In 52 years, Christianity will disappear from Britain as a living religion, according to an article in The Spectator. Damian Thompson bases his slightly mischievous projection on the rate of decline in the census. “The death rattle has begun,” Thompson wrote.
Between 2001 and 2011, the number of Christians born in Britain fell by 5.3 million, or 10,000 a week. “If that rate of decline continues, the mission of St Augustine to the English, together with that of the Irish saints to the Scots, will come to an end in 2067.”
British Anglicans fell from 40 per cent of the population 30 years ago to 17 per cent last year, while Catholics dropped from 10 per cent to 8 per cent, but they were artificially buoyed – as in Australia – by Catholic immigrants from non-Anglo minorities.
An interesting contrast to that bleak view came in a survey by the Mental Health Foundation and Canterbury District Health Board about how people in Christchurch, New Zealand, are coping four years on from the devastating earthquakes. More than 40 per cent said their religion or faith had helped them.
A public health specialist in Christchurch observed that many people, especially men, had a relatively limited number of people to whom they felt close. Communities like churches provided vital connections for people who felt isolated, and had been pillars of support, safe places with people available to listen and share.
And that, I suggest, is a very strong reason why Christianity will not “become invisible” by 2067 in either Britain or Australia.
I have no idea what the world will be like in 2067, just as people in 1963 could scarcely have imagined what life would be like in 2015. There will be advances in technology, and some changes for the better, but – and this is my prediction – as the influence of Christianity declines in wider society, so will many of the benefits it brought, such as a concern for a common wealth (this has already largely disappeared). Society will be an increasingly lonely place, another trend that is well advanced.
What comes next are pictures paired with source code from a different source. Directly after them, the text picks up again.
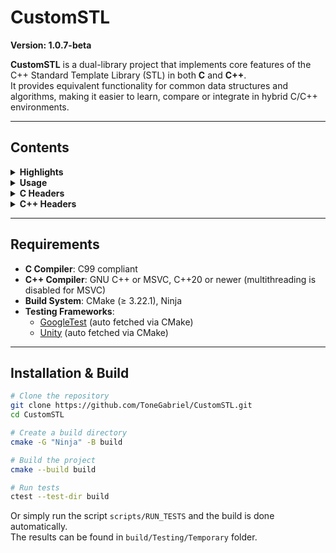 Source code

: # CustomSTL

**Version: 1.0.7-beta**

**CustomSTL** is a dual-library project that implements core features of the C++ Standard Template Library (STL) in both **C** and **C++**.  
It provides equivalent functionality for common data structures and algorithms, making it easier to learn, compare or integrate in hybrid C/C++ environments.

---

## Contents

<details>
<summary><b>Highlights</b></summary>

- Custom STL containers and algorithms have similar functionality to the ones provided by C++ STL standard library.
- Fully type-safe – Templates ensure strict type correctness, avoiding unsafe casting between container types or elements.
- Automatic memory management – Elements are automatically managed and destroyed via default or user-provided functions/macros.
- Consistent, easy-to-learn API – Container and algorithm usage follows a uniform design similar to C++ STL. Simply include the headers.
- No callback functions - Template functions and macros are executed directly, avoiding the overhead of stored callback functions.
- Well-tested – The project includes unit tests and builds the corresponding test executables.

</details>
<!-- END Highlights -->

<details>
<summary><b>Usage</b></summary>

STL C++ library - use exactly as the original `std::`, but with `custom::` namespace instead

```C++
#include "custom/vector.h"

int main()
{
    custom::vector<int> myVector(10);

    myVector.push_back();
    myVector.push_back();
    myVector.push_back();

    custom::vector<int>::iterator it = myVector.begin();
    ++it;

    return 0;
}
```

STL C library - the user must declare the desired container or functions via macros and provide a custom name prefix, desired type and other memory management functions for that type (e.g. copy, move, compare, delete)

```C
#include "custom/c_vector.h"

DEFINE_GENERIC_VECTOR(
    MyVectorINT,
    int,
    DEFAULT_TYPE_REF_EQUALS,
    DEFAULT_TYPE_REF_COPY,
    DEFAULT_TYPE_REF_DESTROY
)

int main()
{
    MyVectorINT myVector = MyVectorINT_create(10);

    int val = 0;
    MyVectorINT_push_back(&myVector, &val);
    MyVectorINT_push_back(&myVector, &val);
    MyVectorINT_push_back(&myVector, &val);

    MyVectorINT_Iterator it = MyVectorINT_begin(&myVector);
    MyVectorINT_Iterator_pre_increment(&it);

    MyVectorINT_destroy(&myVector);

    return 0;
}
```

</details>
<!-- END Usage -->

<details>
<summary><b>C Headers</b></summary>

- `c_list` - `c_vector` - `c_queue` - `c_priority_queue` - `c_stack` - `c_pair`
- `c_utility`

</details>
<!-- END C Headers -->

<details>
<summary><b>C++ Headers</b></summary>

- `array` - `bitset` - `deque` - `forward_list` - `list` - `vector` - `map` - `set` - `unordered_map` - `unordered_set` - `pair` - `tuple` - `queue` - `stack` - `string_view` - `string`
- `algorithm` - `bit` - `complex` - `numbers` - `numeric` - `iterator` - `limits` - `functional` - `memory`
- `chrono` - `ratio` - `type_traits` - `utility`
- `thread` - `condition_variable` - `counting_semaphore` - `barrier` - `mutex` - `shared_mutex`

</details>
<!-- END C++ Headers -->

---

## Requirements

- **C Compiler**: C99 compliant
- **C++ Compiler**: GNU C++ or MSVC, C++20 or newer (multithreading is disabled for MSVC)
- **Build System**: CMake (≥ 3.22.1), Ninja  
- **Testing Frameworks**:  
  - [GoogleTest](https://github.com/google/googletest) (auto fetched via CMake)  
  - [Unity](https://github.com/ThrowTheSwitch/Unity) (auto fetched via CMake)  

---

## Installation & Build

```bash
# Clone the repository
git clone https://github.com/ToneGabriel/CustomSTL.git
cd CustomSTL

# Create a build directory
cmake -G "Ninja" -B build

# Build the project
cmake --build build

# Run tests
ctest --test-dir build
```

Or simply run the script `scripts/RUN_TESTS` and the build is done automatically.   
The results can be found in `build/Testing/Temporary` folder.
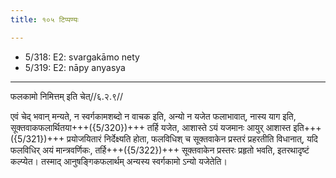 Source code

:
 ```yaml
---
title: १०५ टिप्पण्यः

---
```

- 5/318: E2: svargakāmo nety
- 5/319: E2: nāpy anyasya

____________________________________________


फलकामो निमित्तम् इति चेत्//६.२.९//

एवं चेद् भवान् मन्यते, न स्वर्गकामशब्दो न वाचक इति, अन्यो न यजेत फलाभावात्, नास्य याग इति, सूक्तवाकफलार्थितया+++({5/320})+++ तर्हि यजेत, आशास्ते ऽयं यजमानः आयुर् आशास्त इति+++({5/321})+++ प्रयोजयितारं निर्देक्ष्यति होता, फलविधिश् च सूक्तवाकेन प्रस्तरं प्रहरतीति विधानात्, यदि फलविधिर् अयं मान्त्रवर्णिकः, तर्हि+++({5/322})+++ सूक्तवाकेन प्रस्तरः प्रहृतो भवति, इतरथादृष्टं कल्प्येत। तस्माद् आनुषङ्गिकफलार्थम् अन्यस्य स्वर्गकामो ऽन्यो यजेतेति। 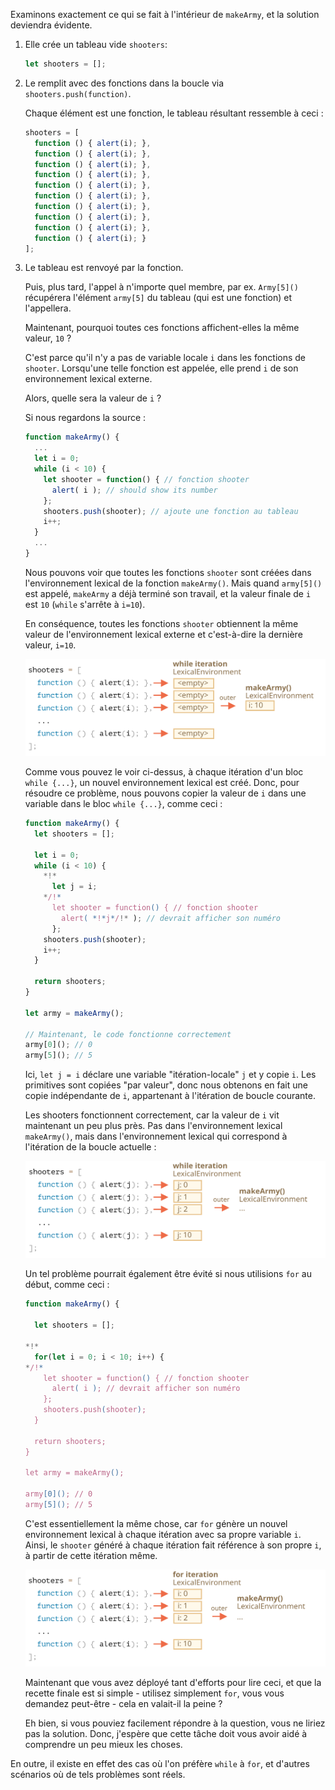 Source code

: 
Examinons exactement ce qui se fait à l'intérieur de `makeArmy`, et la solution deviendra évidente.

1. Elle crée un tableau vide `shooters`:

    ```js
    let shooters = [];
    ```
2. Le remplit avec des fonctions dans la boucle via `shooters.push(function)`.

    Chaque élément est une fonction, le tableau résultant ressemble à ceci :

    ```js no-beautify
    shooters = [
      function () { alert(i); },
      function () { alert(i); },
      function () { alert(i); },
      function () { alert(i); },
      function () { alert(i); },
      function () { alert(i); },
      function () { alert(i); },
      function () { alert(i); },
      function () { alert(i); },
      function () { alert(i); }
    ];
    ```

3. Le tableau est renvoyé par la fonction.
    
    Puis, plus tard, l'appel à n'importe quel membre, par ex. `Army[5]()` récupérera l'élément `army[5]` du tableau (qui est une fonction) et l'appellera.
    
    Maintenant, pourquoi toutes ces fonctions affichent-elles la même valeur, `10` ?
    
    C'est parce qu'il n'y a pas de variable locale `i` dans les fonctions de `shooter`. Lorsqu'une telle fonction est appelée, elle prend `i` de son environnement lexical externe.
    
    Alors, quelle sera la valeur de `i` ?
    
    Si nous regardons la source :
    
    ```js
    function makeArmy() {
      ...
      let i = 0;
      while (i < 10) {
        let shooter = function() { // fonction shooter 
          alert( i ); // should show its number
        };
        shooters.push(shooter); // ajoute une fonction au tableau
        i++;
      }
      ...
    }
    ```
    
    Nous pouvons voir que toutes les fonctions `shooter` sont créées dans l'environnement lexical de la fonction `makeArmy()`. Mais quand `army[5]()` est appelé, `makeArmy` a déjà terminé son travail, et la valeur finale de `i` est `10` (`while` s'arrête à `i=10`).
    
    En conséquence, toutes les fonctions `shooter` obtiennent la même valeur de l'environnement lexical externe et c'est-à-dire la dernière valeur, `i=10`.
    
    ![](lexenv-makearmy-empty.svg)
    
    Comme vous pouvez le voir ci-dessus, à chaque itération d'un bloc `while {...}`, un nouvel environnement lexical est créé. Donc, pour résoudre ce problème, nous pouvons copier la valeur de `i` dans une variable dans le bloc `while {...}`, comme ceci :
    
    ```js run
    function makeArmy() {
      let shooters = [];
    
      let i = 0;
      while (i < 10) {
        *!*
          let j = i;
        */!*
          let shooter = function() { // fonction shooter 
            alert( *!*j*/!* ); // devrait afficher son numéro
          };
        shooters.push(shooter);
        i++;
      }
    
      return shooters;
    }
    
    let army = makeArmy();
    
    // Maintenant, le code fonctionne correctement
    army[0](); // 0
    army[5](); // 5
    ```
    
    Ici, `let j = i` déclare une variable "itération-locale" `j` et y copie `i`. Les primitives sont copiées "par valeur", donc nous obtenons en fait une copie indépendante de `i`, appartenant à l'itération de boucle courante.
    
    Les shooters fonctionnent correctement, car la valeur de `i` vit maintenant un peu plus près. Pas dans l'environnement lexical `makeArmy()`, mais dans l'environnement lexical qui correspond à l'itération de la boucle actuelle :
    
    ![](lexenv-makearmy-while-fixed.svg)
    
    Un tel problème pourrait également être évité si nous utilisions `for` au début, comme ceci :
    
    ```js run demo
    function makeArmy() {
    
      let shooters = [];
    
    *!*
      for(let i = 0; i < 10; i++) {
    */!*
        let shooter = function() { // fonction shooter 
          alert( i ); // devrait afficher son numéro
        };
        shooters.push(shooter);
      }
    
      return shooters;
    }
    
    let army = makeArmy();
    
    army[0](); // 0
    army[5](); // 5
    ```
    
    C'est essentiellement la même chose, car `for` génère un nouvel environnement lexical à chaque itération avec sa propre variable `i`. Ainsi, le `shooter` généré à chaque itération fait référence à son propre `i`, à partir de cette itération même.
    
    ![](lexenv-makearmy-for-fixed.svg)

    Maintenant que vous avez déployé tant d'efforts pour lire ceci, et que la recette finale est si simple - utilisez simplement `for`, vous vous demandez peut-être - cela en valait-il la peine ?

    Eh bien, si vous pouviez facilement répondre à la question, vous ne liriez pas la solution. Donc, j'espère que cette tâche doit vous avoir aidé à comprendre un peu mieux les choses.

En outre, il existe en effet des cas où l'on préfère `while` à `for`, et d'autres scénarios où de tels problèmes sont réels.

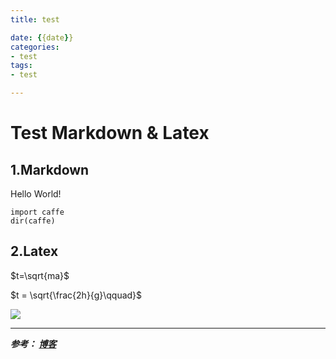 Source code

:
 ```yaml
---
title: test

date: {{date}}
categories:
- test
tags:
- test

---
```



# Test Markdown & Latex #
## 1.Markdown ##
Hello World!

    import caffe
    dir(caffe)

## 2.Latex ##

$t=\sqrt{ma}$

$t = \sqrt{\frac{2h}{g}\qquad}$



![](https://i.loli.net/2019/09/23/pnXYRj5ilK2NEBy.png)

---
***参考：
[博客](https://blog.51cto.com/yucanghai/1715170)***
The churches may return more to Christianity’s plebeian roots, communities of the afflicted. As the Apostle Paul wrote to the Corinthians: “Think of what you were when you were called. Not many of you were wise by human standards; not many were influential; not many were of noble birth.”
But in that ruthless 1st century society, the compassion, connections, sense of purpose and meaning Christianity brought had powerful appeal. Human nature in 2067 will not change, and Christianity will find a new equilibrium. Despite profound challenges, it will continue to be a blessing.
Barney Zwartz is a Senior Fellow at the Centre for Public Christianity.